On 10/27/2014 04:13 PM, Theo van Hoesel wrote:
I don't care if you do not like it but the RFCs say you MUST:
«The 401 (Unauthorized) status code indicates that the request has not been applied because it lacks valid authentication credentials for the target resource. The server generating a 401 response MUST send a WWW-Authenticate header field (Section 4.1) containing at least one challenge applicable to the target resource.»
see: http://tools.ietf.org/html/rfc7235#section-3.1
In most html-web-surfing situations, you would not return a 401 anyways, you will het rerouted to a logion page with a 3xx status code.
— Reply to this email directly or view it on GitHub https://github.com/PerlDancer/Dancer2/issues/732#issuecomment-60608962.
So why would you annoy user because the developer throws 401? It doesn't make sense. If the developer doesn't use the proper code, it is his fault not Dancer's. You can put add that RFC requirement in the docs.
Regards Racke
Modern Perl, Dancer and eCommerce consulting.
We fixed the status name.
We should follow the RFC and add the right header. I'd like to see a separate issue for that though.
Adding the right header will be quite some challenge... It means you then also need to know how the client/surfer needs to Authenticate itself. But I will leave that up to you guys, there seems not to be too much enthusiasm in using WWW-Authenticate in the usual web applications.
Using WWW-Authenticate is a disruption for the user.
@racke it's the RFC, whether we like it or not.
@racke , ues, it might be disrupting what some think is te 'normal' flow, but think about it... the normal flow for web-applications is to route the user to a /login page with a hidden parameter that contains the original location. You do not use a 401 status in those cases. No worries
Yeah, but a typical error is to use 401 for the case that the user is authorized, but lacks permission for a specific link.
I recommend to make sure to clearly document this and put out a warning on the users list.
Maybe also a "dont_care_about_rfc" option.
In fact, Dancer::Plugin::Auth::Extensible and Dancer2::Plugin::Auth::Extensible are using 401 in one specific case.
@racke «a typical error is to use 401 for the case that the user is authorized, but lacks permission for a specific link» .... THAT is a typical 403, FORBIDDEN
please do not make the confusion the original authors made... it should have been:
401 Unauthenticated
So, once you're in, being authenticated, you can end up at resources or webpages that you do not have sufficient access rights to, being unauthorised, you are FORBIDDEN to go there.
I know now, but you will find that in many Dancer applications. You can't really break them without being careful.
I hope not that many Dancer applications follow that design, for then I do hope that the browsers are way smarter and will have to cleanup the shit.
If I understand the way DPAE and relatives handle it now, this is what is actually being returned:
HTTP/1.1 401
Server: DancerX
Content-type: text/html
<HTML>
...
</HTML>
Now lets just hope that the missing "WWW-Authenticate" and the presence of valid html might fool the browser, and simply render the page.
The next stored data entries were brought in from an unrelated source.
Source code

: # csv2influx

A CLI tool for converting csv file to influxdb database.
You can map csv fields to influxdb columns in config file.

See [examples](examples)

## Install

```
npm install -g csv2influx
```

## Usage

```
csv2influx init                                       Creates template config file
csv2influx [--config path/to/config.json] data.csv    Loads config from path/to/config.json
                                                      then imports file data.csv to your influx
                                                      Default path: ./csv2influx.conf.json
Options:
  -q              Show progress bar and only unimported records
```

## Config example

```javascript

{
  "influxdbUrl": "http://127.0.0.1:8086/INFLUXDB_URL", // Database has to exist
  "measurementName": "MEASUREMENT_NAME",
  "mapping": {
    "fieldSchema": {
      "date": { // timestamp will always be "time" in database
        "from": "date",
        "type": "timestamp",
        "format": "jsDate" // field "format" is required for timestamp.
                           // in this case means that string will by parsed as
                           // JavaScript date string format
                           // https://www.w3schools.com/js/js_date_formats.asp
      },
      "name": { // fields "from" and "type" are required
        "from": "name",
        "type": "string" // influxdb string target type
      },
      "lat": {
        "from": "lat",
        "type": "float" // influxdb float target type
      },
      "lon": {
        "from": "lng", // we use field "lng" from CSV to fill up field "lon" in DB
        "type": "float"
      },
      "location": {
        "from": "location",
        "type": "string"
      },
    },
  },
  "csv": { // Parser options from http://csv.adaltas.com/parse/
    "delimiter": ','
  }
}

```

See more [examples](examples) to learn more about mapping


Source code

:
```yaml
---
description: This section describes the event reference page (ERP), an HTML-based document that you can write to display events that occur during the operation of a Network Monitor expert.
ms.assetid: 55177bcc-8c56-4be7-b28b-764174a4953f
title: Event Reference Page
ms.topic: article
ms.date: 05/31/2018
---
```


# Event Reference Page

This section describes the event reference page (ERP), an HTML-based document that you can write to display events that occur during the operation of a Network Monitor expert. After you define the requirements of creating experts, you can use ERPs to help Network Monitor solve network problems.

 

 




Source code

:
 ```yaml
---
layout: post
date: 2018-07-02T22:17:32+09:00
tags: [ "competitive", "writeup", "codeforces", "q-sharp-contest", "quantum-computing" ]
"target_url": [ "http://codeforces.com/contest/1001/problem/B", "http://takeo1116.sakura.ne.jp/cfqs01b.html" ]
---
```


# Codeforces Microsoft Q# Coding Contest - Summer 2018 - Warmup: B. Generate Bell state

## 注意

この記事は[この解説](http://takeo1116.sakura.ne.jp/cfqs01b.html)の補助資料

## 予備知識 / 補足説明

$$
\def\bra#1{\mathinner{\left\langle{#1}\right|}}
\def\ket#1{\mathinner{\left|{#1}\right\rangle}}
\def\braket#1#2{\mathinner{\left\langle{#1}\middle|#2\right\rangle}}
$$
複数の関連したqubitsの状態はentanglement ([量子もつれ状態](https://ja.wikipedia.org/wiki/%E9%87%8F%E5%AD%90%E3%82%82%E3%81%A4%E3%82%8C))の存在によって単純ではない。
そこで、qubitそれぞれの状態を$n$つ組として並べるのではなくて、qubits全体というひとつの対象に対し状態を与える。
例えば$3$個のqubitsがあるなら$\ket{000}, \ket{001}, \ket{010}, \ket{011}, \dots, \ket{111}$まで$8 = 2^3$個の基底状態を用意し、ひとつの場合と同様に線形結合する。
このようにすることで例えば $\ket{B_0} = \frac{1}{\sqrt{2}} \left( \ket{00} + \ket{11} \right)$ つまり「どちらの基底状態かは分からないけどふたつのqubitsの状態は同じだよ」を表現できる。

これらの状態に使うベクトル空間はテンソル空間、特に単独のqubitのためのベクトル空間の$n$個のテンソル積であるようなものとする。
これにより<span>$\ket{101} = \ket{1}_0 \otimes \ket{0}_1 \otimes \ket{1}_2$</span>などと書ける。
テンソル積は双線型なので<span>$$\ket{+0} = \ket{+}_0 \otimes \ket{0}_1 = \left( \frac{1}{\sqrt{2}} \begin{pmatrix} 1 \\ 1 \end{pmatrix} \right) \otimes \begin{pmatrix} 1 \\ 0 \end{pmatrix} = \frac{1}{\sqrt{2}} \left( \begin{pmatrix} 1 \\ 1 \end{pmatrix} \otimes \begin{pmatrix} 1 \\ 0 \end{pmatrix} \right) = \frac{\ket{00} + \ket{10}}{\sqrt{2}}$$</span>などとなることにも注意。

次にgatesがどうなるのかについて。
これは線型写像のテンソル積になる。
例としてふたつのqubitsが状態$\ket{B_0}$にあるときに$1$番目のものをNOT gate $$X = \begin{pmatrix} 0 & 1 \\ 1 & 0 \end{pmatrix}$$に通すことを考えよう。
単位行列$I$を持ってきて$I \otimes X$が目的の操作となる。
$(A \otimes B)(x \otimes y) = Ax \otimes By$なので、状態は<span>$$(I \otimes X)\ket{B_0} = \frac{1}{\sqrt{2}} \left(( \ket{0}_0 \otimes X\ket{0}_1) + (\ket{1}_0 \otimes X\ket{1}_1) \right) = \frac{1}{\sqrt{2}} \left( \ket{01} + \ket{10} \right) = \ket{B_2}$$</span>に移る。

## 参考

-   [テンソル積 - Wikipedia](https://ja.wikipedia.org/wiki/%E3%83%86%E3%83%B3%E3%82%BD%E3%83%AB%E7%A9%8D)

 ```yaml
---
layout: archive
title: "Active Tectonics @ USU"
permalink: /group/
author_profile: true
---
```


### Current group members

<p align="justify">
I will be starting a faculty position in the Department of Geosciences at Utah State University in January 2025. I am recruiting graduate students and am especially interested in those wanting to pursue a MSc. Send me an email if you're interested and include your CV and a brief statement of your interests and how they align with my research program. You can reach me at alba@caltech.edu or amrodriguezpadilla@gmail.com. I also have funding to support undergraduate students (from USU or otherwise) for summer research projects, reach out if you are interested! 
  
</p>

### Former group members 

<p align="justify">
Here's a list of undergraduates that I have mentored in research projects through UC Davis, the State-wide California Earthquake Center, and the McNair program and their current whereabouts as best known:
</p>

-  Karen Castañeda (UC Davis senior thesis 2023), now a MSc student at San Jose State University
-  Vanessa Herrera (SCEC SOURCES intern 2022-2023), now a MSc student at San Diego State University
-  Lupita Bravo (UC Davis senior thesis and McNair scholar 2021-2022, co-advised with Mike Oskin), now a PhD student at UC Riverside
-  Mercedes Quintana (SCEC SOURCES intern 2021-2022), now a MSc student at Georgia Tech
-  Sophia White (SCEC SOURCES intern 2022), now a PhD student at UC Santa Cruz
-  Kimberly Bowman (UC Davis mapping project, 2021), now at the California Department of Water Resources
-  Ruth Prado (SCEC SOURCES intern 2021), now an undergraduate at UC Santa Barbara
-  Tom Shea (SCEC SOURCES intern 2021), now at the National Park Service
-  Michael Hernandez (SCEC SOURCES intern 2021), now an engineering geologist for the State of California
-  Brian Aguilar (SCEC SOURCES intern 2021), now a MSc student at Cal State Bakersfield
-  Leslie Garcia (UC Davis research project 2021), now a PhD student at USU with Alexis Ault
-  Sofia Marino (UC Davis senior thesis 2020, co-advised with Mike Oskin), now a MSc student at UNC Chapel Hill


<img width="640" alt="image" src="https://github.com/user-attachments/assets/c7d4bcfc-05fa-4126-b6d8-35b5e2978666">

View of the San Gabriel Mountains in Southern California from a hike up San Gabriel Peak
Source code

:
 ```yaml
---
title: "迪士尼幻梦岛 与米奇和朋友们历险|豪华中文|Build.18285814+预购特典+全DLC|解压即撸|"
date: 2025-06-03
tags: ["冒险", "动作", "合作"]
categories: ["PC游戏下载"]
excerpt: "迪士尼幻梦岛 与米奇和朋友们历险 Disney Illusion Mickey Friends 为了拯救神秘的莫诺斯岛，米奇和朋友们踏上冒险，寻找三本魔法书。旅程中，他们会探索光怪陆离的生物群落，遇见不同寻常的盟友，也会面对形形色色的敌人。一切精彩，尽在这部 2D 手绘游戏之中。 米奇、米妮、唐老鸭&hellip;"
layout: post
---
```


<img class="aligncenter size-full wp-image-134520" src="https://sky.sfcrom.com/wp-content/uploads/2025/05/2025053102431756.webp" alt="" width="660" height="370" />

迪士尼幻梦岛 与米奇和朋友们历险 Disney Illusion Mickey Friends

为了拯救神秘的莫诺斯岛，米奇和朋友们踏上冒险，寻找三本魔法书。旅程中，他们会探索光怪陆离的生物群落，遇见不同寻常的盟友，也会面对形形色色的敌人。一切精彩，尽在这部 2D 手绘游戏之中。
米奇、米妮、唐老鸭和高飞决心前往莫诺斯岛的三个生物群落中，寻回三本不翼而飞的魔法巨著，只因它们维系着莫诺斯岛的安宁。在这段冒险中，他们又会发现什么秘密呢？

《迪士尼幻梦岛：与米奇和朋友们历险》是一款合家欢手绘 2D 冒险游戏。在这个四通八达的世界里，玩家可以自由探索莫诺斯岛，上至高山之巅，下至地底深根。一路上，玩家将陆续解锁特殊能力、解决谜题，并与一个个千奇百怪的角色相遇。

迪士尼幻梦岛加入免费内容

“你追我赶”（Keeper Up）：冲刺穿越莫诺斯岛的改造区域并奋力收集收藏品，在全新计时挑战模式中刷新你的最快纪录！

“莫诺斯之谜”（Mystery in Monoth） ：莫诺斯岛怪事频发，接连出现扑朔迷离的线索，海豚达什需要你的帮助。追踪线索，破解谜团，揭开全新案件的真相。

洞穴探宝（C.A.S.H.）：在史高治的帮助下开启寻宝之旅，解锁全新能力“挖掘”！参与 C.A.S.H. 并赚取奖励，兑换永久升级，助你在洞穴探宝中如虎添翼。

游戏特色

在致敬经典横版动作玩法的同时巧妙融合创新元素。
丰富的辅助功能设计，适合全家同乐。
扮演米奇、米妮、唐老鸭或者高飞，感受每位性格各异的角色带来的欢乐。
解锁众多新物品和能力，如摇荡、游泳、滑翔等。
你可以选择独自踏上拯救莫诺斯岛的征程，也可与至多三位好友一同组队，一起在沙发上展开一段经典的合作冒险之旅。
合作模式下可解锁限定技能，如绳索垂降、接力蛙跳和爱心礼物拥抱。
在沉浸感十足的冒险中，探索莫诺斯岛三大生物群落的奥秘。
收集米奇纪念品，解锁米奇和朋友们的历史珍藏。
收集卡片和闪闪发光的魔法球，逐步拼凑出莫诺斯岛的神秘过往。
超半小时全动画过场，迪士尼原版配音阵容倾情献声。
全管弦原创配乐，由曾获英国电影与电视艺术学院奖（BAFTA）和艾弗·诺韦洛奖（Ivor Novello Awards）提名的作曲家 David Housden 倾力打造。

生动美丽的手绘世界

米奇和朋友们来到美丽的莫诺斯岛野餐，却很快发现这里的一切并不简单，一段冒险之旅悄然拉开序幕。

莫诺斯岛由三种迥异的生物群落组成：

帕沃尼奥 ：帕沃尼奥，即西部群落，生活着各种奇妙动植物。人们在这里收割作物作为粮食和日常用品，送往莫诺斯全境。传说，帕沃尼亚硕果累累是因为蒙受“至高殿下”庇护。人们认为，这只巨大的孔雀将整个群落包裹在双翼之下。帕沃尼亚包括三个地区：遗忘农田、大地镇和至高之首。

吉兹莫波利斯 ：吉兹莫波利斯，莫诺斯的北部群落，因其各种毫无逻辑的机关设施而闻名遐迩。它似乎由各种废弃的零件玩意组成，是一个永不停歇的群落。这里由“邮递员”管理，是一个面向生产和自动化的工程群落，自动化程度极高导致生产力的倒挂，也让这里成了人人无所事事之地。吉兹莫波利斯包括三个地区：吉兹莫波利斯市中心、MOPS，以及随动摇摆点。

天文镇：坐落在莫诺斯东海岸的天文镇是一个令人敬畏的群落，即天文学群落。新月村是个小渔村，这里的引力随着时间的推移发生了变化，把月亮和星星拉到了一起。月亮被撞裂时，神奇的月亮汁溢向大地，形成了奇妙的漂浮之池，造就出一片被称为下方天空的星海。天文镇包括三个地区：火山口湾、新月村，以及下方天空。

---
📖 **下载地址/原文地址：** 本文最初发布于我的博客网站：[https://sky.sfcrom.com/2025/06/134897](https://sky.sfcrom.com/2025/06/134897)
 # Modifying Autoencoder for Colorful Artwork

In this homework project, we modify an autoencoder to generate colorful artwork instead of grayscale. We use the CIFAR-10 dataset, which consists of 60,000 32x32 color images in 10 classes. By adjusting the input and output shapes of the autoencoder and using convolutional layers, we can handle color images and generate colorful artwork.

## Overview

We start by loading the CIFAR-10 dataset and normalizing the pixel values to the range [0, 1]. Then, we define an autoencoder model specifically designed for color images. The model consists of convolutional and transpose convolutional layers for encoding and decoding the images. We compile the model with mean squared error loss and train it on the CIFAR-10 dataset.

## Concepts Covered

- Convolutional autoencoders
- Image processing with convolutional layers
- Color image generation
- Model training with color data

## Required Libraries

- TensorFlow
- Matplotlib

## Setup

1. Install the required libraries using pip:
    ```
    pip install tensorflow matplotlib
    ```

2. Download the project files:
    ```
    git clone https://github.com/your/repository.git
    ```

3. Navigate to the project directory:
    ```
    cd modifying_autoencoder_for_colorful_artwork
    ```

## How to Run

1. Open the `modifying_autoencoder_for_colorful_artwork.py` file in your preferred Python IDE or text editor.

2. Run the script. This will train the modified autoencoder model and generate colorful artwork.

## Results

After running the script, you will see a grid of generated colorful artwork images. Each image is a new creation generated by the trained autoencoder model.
But that behaviour is not what we het when doing some LWP stuff:
if ($response->is_success) {
print $response->decoded_content; # or whatever
}
else {
die $response->status_line;
}
I'd love to 'see' a demo of a D2PAE that does return a 401
We should return a 401, document it clearly, and submit requests to plugins that in their newer (fixed) versions (if any fixing is needed), it will rely on the latest Dancer2 which adds the WWW-Authenticate header.
I'd be surprised about such broken behavior in applications that rely on 401 which doesn't initiate an authorization. That's like relying on a redirect providing content.
I edited the issue title to correspond to the current topic.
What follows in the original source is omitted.